§ Exercise requirements: Taking the lines below one at a time, count those with the string "prime" and give the result alone.

§ The data:
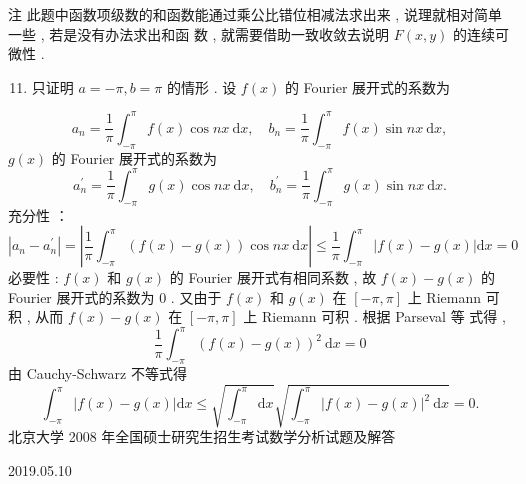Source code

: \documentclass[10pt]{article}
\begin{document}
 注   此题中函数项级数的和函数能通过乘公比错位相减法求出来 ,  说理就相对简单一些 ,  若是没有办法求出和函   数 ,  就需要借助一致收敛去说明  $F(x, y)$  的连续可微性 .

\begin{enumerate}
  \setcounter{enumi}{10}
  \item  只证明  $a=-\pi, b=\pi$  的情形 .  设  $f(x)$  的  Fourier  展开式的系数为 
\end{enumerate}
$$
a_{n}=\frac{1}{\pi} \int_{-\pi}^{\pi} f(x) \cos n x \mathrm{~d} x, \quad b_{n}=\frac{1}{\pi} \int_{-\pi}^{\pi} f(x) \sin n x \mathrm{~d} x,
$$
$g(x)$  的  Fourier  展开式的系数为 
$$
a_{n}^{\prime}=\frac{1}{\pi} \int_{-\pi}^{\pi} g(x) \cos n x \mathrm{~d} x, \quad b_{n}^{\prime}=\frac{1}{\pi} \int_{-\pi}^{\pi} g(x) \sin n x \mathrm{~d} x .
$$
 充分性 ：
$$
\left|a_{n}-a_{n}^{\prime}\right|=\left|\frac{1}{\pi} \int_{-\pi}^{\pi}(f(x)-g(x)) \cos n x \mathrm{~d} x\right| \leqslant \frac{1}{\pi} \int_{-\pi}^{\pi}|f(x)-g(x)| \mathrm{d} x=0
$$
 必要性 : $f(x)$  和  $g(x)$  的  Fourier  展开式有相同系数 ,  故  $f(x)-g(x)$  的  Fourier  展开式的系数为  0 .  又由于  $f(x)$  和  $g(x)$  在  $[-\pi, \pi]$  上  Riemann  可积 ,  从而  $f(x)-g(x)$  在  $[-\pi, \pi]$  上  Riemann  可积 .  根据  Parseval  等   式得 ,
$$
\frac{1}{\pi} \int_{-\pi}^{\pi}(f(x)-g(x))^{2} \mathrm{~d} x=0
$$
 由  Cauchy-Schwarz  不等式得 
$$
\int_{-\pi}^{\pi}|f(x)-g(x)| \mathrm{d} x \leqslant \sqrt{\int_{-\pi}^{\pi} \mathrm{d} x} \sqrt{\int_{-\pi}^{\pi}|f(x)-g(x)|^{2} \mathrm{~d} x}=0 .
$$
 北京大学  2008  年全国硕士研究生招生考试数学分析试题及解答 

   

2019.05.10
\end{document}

§ Answer for the task: 2